▶ [Instructions for the task] Output each entry verbatim. Leave the images out.

Document images with source code

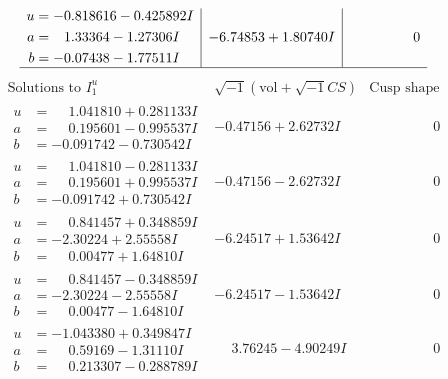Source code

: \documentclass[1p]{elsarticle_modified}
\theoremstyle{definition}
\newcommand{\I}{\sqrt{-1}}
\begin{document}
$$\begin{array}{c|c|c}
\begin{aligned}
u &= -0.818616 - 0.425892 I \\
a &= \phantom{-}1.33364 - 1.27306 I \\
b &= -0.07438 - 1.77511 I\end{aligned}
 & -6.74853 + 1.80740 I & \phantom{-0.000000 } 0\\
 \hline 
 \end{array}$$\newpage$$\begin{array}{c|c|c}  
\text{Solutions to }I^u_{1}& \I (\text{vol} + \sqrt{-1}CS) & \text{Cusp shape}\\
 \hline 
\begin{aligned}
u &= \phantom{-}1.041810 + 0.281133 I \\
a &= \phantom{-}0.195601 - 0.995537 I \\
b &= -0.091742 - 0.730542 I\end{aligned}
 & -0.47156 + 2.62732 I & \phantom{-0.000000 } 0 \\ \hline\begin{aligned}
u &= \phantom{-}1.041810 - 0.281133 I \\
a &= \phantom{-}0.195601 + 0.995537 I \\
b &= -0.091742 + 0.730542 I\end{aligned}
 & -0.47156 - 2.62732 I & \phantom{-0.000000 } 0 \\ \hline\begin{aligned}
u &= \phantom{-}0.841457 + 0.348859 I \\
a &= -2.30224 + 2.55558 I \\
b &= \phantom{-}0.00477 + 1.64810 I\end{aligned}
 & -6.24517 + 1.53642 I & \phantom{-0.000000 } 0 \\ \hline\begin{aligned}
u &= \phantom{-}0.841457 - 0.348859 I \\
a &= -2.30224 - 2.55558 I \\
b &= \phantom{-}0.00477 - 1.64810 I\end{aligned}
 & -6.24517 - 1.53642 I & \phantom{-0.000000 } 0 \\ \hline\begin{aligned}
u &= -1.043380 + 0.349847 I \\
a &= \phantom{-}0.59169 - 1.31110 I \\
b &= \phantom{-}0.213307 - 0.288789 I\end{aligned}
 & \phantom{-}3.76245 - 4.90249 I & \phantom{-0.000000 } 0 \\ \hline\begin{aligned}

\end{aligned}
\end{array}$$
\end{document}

▶ [Task output]
Source code

: \documentclass[1p]{elsarticle_modified}
\theoremstyle{definition}
\newcommand{\I}{\sqrt{-1}}
\begin{document}
$$\begin{array}{c|c|c}
\begin{aligned}
u &= -0.818616 - 0.425892 I \\
a &= \phantom{-}1.33364 - 1.27306 I \\
b &= -0.07438 - 1.77511 I\end{aligned}
 & -6.74853 + 1.80740 I & \phantom{-0.000000 } 0\\
 \hline 
 \end{array}$$\newpage$$\begin{array}{c|c|c}  
\text{Solutions to }I^u_{1}& \I (\text{vol} + \sqrt{-1}CS) & \text{Cusp shape}\\
 \hline 
\begin{aligned}
u &= \phantom{-}1.041810 + 0.281133 I \\
a &= \phantom{-}0.195601 - 0.995537 I \\
b &= -0.091742 - 0.730542 I\end{aligned}
 & -0.47156 + 2.62732 I & \phantom{-0.000000 } 0 \\ \hline\begin{aligned}
u &= \phantom{-}1.041810 - 0.281133 I \\
a &= \phantom{-}0.195601 + 0.995537 I \\
b &= -0.091742 + 0.730542 I\end{aligned}
 & -0.47156 - 2.62732 I & \phantom{-0.000000 } 0 \\ \hline\begin{aligned}
u &= \phantom{-}0.841457 + 0.348859 I \\
a &= -2.30224 + 2.55558 I \\
b &= \phantom{-}0.00477 + 1.64810 I\end{aligned}
 & -6.24517 + 1.53642 I & \phantom{-0.000000 } 0 \\ \hline\begin{aligned}
u &= \phantom{-}0.841457 - 0.348859 I \\
a &= -2.30224 - 2.55558 I \\
b &= \phantom{-}0.00477 - 1.64810 I\end{aligned}
 & -6.24517 - 1.53642 I & \phantom{-0.000000 } 0 \\ \hline\begin{aligned}
u &= -1.043380 + 0.349847 I \\
a &= \phantom{-}0.59169 - 1.31110 I \\
b &= \phantom{-}0.213307 - 0.288789 I\end{aligned}
 & \phantom{-}3.76245 - 4.90249 I & \phantom{-0.000000 } 0 \\ \hline\begin{aligned}

\end{aligned}
\end{array}$$
\end{document}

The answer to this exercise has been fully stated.